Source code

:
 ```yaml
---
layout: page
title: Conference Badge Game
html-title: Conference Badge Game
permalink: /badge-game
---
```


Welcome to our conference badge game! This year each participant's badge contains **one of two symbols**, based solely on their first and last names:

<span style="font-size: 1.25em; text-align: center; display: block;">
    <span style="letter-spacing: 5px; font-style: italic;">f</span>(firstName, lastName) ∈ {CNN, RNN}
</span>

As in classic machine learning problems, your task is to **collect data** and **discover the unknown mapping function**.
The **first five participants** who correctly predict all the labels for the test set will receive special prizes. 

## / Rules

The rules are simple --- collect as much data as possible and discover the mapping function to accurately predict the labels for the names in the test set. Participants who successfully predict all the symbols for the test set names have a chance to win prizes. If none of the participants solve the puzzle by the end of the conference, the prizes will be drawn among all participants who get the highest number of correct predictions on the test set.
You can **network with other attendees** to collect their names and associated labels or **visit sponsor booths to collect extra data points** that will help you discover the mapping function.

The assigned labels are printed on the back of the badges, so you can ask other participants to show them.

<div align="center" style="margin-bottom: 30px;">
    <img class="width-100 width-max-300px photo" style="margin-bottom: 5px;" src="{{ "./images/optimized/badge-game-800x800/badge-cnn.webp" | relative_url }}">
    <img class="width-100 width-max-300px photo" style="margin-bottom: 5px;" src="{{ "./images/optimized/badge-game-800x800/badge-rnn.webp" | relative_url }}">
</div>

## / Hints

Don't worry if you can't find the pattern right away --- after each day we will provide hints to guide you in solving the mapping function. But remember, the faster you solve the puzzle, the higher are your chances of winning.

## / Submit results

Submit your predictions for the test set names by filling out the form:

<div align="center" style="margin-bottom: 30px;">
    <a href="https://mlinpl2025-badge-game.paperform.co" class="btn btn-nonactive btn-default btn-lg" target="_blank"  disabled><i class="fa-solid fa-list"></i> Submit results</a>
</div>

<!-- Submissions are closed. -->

++++++++++

Your task:
At the line containing "The assigned labels", start copying. Continue exactly through the final line of the entries above and stop there.

Solution:
The assigned labels are printed on the back of the badges, so you can ask other participants to show them.

<div align="center" style="margin-bottom: 30px;">
    <img class="width-100 width-max-300px photo" style="margin-bottom: 5px;" src="{{ "./images/optimized/badge-game-800x800/badge-cnn.webp" | relative_url }}">
    <img class="width-100 width-max-300px photo" style="margin-bottom: 5px;" src="{{ "./images/optimized/badge-game-800x800/badge-rnn.webp" | relative_url }}">
</div>

## / Hints

Don't worry if you can't find the pattern right away --- after each day we will provide hints to guide you in solving the mapping function. But remember, the faster you solve the puzzle, the higher are your chances of winning.

## / Submit results

Submit your predictions for the test set names by filling out the form:

<div align="center" style="margin-bottom: 30px;">
    <a href="https://mlinpl2025-badge-game.paperform.co" class="btn btn-nonactive btn-default btn-lg" target="_blank"  disabled><i class="fa-solid fa-list"></i> Submit results</a>
</div>

<!-- Submissions are closed. -->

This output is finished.